GOAL OF THE EXERCISE
Copy out each line of the listing below where the string "enumerate" appears.

LISTED ENTRIES
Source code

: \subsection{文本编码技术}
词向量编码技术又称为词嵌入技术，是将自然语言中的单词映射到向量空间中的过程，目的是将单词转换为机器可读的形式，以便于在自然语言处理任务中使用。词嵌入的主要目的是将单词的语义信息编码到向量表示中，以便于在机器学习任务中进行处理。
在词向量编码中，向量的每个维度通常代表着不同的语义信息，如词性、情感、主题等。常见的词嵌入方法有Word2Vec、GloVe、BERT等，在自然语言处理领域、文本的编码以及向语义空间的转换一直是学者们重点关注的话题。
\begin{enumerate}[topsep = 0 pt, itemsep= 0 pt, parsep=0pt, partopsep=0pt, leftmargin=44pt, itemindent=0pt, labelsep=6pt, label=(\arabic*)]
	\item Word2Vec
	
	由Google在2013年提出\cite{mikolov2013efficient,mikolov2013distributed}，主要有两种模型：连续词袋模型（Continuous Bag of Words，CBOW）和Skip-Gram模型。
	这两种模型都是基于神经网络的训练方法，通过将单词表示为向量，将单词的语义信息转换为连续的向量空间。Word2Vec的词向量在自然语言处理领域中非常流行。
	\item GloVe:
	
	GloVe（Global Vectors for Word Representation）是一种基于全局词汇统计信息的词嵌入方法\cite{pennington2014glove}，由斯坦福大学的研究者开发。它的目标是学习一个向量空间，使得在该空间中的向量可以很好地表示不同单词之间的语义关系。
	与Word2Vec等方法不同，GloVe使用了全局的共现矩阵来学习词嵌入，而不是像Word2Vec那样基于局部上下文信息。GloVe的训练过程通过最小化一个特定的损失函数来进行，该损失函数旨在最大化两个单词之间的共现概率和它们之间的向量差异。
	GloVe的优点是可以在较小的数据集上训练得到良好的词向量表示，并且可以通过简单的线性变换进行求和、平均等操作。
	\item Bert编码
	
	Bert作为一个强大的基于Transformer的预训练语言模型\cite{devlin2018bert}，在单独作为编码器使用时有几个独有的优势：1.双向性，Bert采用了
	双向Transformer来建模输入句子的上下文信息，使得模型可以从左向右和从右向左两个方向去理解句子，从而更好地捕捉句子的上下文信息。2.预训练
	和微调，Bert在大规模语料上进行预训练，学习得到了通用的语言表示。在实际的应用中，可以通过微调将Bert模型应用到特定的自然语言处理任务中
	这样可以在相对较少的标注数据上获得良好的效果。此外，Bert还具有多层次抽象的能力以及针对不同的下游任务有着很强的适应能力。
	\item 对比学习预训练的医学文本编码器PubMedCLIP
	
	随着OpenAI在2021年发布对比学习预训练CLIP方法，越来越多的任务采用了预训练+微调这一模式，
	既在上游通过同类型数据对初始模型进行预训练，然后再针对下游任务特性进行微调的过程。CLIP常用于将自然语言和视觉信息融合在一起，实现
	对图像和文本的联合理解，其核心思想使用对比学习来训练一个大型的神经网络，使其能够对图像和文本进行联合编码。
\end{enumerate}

TASK RESPONSE
\begin{enumerate}[topsep = 0 pt, itemsep= 0 pt, parsep=0pt, partopsep=0pt, leftmargin=44pt, itemindent=0pt, labelsep=6pt, label=(\arabic*)]
\end{enumerate}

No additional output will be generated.